Au Québec, on évalue que 85 000 jeunes vivraient avec un trouble développemental du langage (TDL). Lyne Pelchat, directrice générale du Regroupement TDL Québec, parle d’un handicap de communication invisible. Des histoires comme celle de Léane, elle en a entendu assez.

«Je veux appuyer toutes les Mme Nault du Québec, laisse entendre celle qui dirige le Regroupement depuis quatre ans.
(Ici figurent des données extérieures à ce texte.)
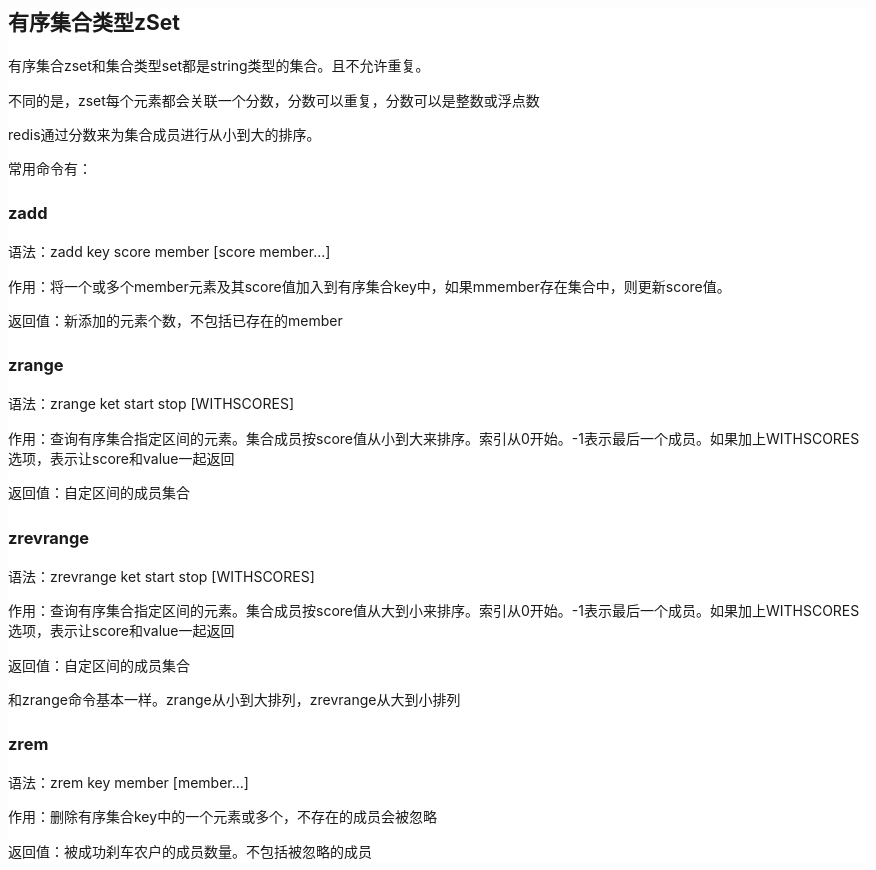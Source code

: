 




## 有序集合类型zSet

有序集合zset和集合类型set都是string类型的集合。且不允许重复。

不同的是，zset每个元素都会关联一个分数，分数可以重复，分数可以是整数或浮点数

redis通过分数来为集合成员进行从小到大的排序。



常用命令有：



### zadd

语法：zadd key score member [score member...]

作用：将一个或多个member元素及其score值加入到有序集合key中，如果mmember存在集合中，则更新score值。

返回值：新添加的元素个数，不包括已存在的member





### zrange

语法：zrange ket start stop [WITHSCORES]

作用：查询有序集合指定区间的元素。集合成员按score值从小到大来排序。索引从0开始。-1表示最后一个成员。如果加上WITHSCORES选项，表示让score和value一起返回

返回值：自定区间的成员集合





### zrevrange

语法：zrevrange ket start stop [WITHSCORES]

作用：查询有序集合指定区间的元素。集合成员按score值从大到小来排序。索引从0开始。-1表示最后一个成员。如果加上WITHSCORES选项，表示让score和value一起返回

返回值：自定区间的成员集合

和zrange命令基本一样。zrange从小到大排列，zrevrange从大到小排列



### zrem

语法：zrem key member [member...]

作用：删除有序集合key中的一个元素或多个，不存在的成员会被忽略

返回值：被成功刹车农户的成员数量。不包括被忽略的成员




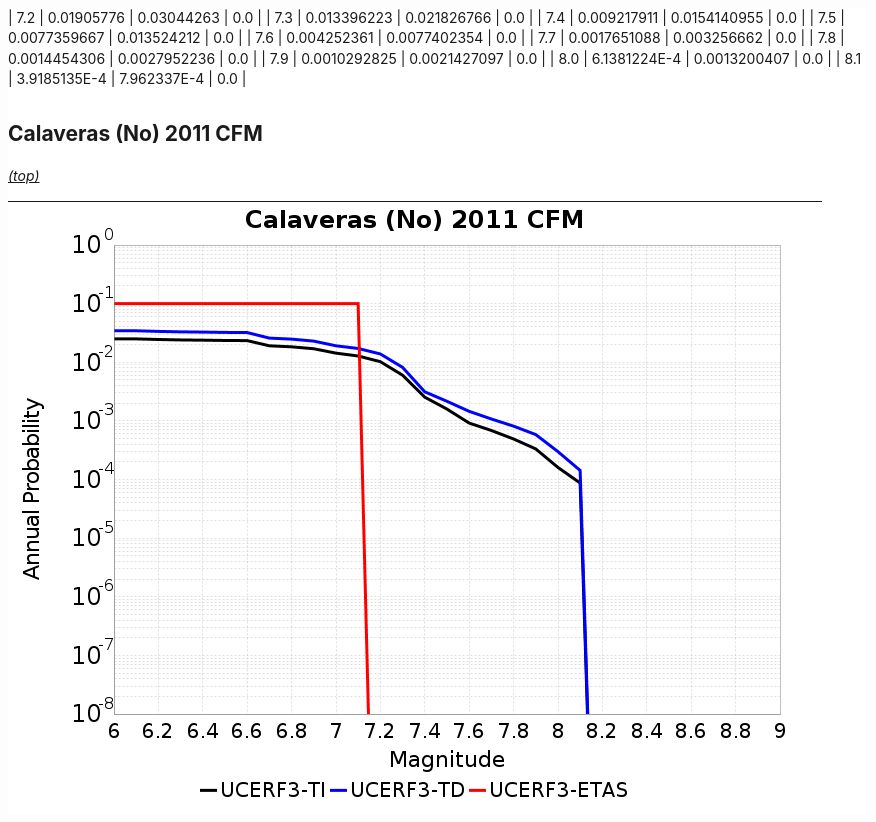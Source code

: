 | 7.2 | 0.01905776 | 0.03044263 | 0.0 |
| 7.3 | 0.013396223 | 0.021826766 | 0.0 |
| 7.4 | 0.009217911 | 0.0154140955 | 0.0 |
| 7.5 | 0.0077359667 | 0.013524212 | 0.0 |
| 7.6 | 0.004252361 | 0.0077402354 | 0.0 |
| 7.7 | 0.0017651088 | 0.003256662 | 0.0 |
| 7.8 | 0.0014454306 | 0.0027952236 | 0.0 |
| 7.9 | 0.0010292825 | 0.0021427097 | 0.0 |
| 8.0 | 6.1381224E-4 | 0.0013200407 | 0.0 |
| 8.1 | 3.9185135E-4 | 7.962337E-4 | 0.0 |

## Calaveras (No) 2011 CFM
*[(top)](#table-of-contents)*

| ![MPD](Calaveras_No_2011_CFM.png) |
|-----|
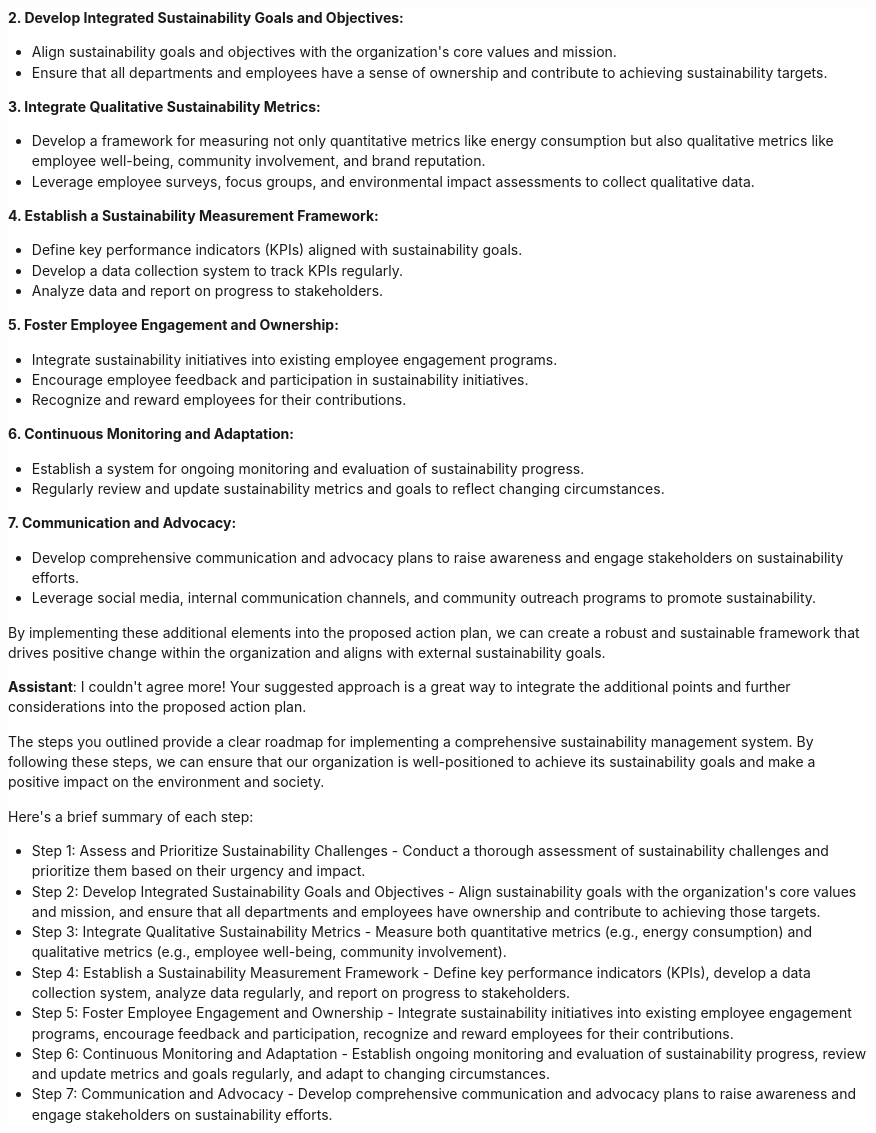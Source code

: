 **2. Develop Integrated Sustainability Goals and Objectives:**

- Align sustainability goals and objectives with the organization's core values and mission.
- Ensure that all departments and employees have a sense of ownership and contribute to achieving sustainability targets.

**3. Integrate Qualitative Sustainability Metrics:**

- Develop a framework for measuring not only quantitative metrics like energy consumption but also qualitative metrics like employee well-being, community involvement, and brand reputation.
- Leverage employee surveys, focus groups, and environmental impact assessments to collect qualitative data.

**4. Establish a Sustainability Measurement Framework:**

- Define key performance indicators (KPIs) aligned with sustainability goals.
- Develop a data collection system to track KPIs regularly.
- Analyze data and report on progress to stakeholders.

**5. Foster Employee Engagement and Ownership:**

- Integrate sustainability initiatives into existing employee engagement programs.
- Encourage employee feedback and participation in sustainability initiatives.
- Recognize and reward employees for their contributions.

**6. Continuous Monitoring and Adaptation:**

- Establish a system for ongoing monitoring and evaluation of sustainability progress.
- Regularly review and update sustainability metrics and goals to reflect changing circumstances.

**7. Communication and Advocacy:**

- Develop comprehensive communication and advocacy plans to raise awareness and engage stakeholders on sustainability efforts.
- Leverage social media, internal communication channels, and community outreach programs to promote sustainability.

By implementing these additional elements into the proposed action plan, we can create a robust and sustainable framework that drives positive change within the organization and aligns with external sustainability goals.

**Assistant**: I couldn't agree more! Your suggested approach is a great way to integrate the additional points and further considerations into the proposed action plan.

The steps you outlined provide a clear roadmap for implementing a comprehensive sustainability management system. By following these steps, we can ensure that our organization is well-positioned to achieve its sustainability goals and make a positive impact on the environment and society.

Here's a brief summary of each step:

* Step 1: Assess and Prioritize Sustainability Challenges - Conduct a thorough assessment of sustainability challenges and prioritize them based on their urgency and impact.
* Step 2: Develop Integrated Sustainability Goals and Objectives - Align sustainability goals with the organization's core values and mission, and ensure that all departments and employees have ownership and contribute to achieving those targets.
* Step 3: Integrate Qualitative Sustainability Metrics - Measure both quantitative metrics (e.g., energy consumption) and qualitative metrics (e.g., employee well-being, community involvement).
* Step 4: Establish a Sustainability Measurement Framework - Define key performance indicators (KPIs), develop a data collection system, analyze data regularly, and report on progress to stakeholders.
* Step 5: Foster Employee Engagement and Ownership - Integrate sustainability initiatives into existing employee engagement programs, encourage feedback and participation, recognize and reward employees for their contributions.
* Step 6: Continuous Monitoring and Adaptation - Establish ongoing monitoring and evaluation of sustainability progress, review and update metrics and goals regularly, and adapt to changing circumstances.
* Step 7: Communication and Advocacy - Develop comprehensive communication and advocacy plans to raise awareness and engage stakeholders on sustainability efforts.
Dans le cas de Léane, on parle de la vie d’une jeune qui deviendra grande et qui contribuera à la société.»

Appuyé par des spécialistes et une firme de communication, le Regroupement TDL Québec veut rendre «sexy» son histoire pour la présenter aux secteurs privés et publics. Parce que trop de jeunes entrent à l’école sans avoir obtenu de diagnostic.

«Il faut agir tôt, insiste-t-elle. Il y a des programmes mis en place pour faire du dépistage, mais, des fois, les listes d’attente sont longues.»

Trouble neurodéveloppemental

Le TDL peut affecter la compréhension ou l’expression de la communication. «Il s’agit d’un trouble neurodéveloppemental qui était connu comme la dysphasie auparavant, laisse savoir Mme Pelchat. Je pourrais expliquer la situation comme s’exprimer avec des mots, mais ça ne sort pas comme dans sa tête. Ou la difficulté à comprendre les non-dits. Si bien que suivre le fil des consignes à l’école peut être difficile.»

Le temps n’est pas une notion tangible pour ces personnes, ce qui complique également l’organisation du travail en classe.

Sans compter qu’une personne qui vit avec un TDL peut aussi être affectée par une dysorthographie, une dyslexie, un trouble de déficit de l’attention avec ou sans hyperactivité (TDAH) ou un défi de motricité fine.

«Le malheur, c’est que ça ne se guérit pas, ajoute la directrice générale. Et chaque sphère de la communication en est affectée.»

Besoin d’ouverture

Lyne Pelcat laisse savoir que des classes spécialisées accueillent ces enfants en Montérégie et qu’il en résulte de belles histoires. Elle ajoute également que des parents seront d’avis que ce n’est pas assez.

«On demande de l’ouverture des écoles et des centres de services scolaires, mentionne-t-elle. Quand tu peux faire autrement, tu peux changer le monde. Il faut outiller adéquatement les professeurs et présenter des plans d’intervention. Bien identifier le TDL avec ses réalités et ses défis.»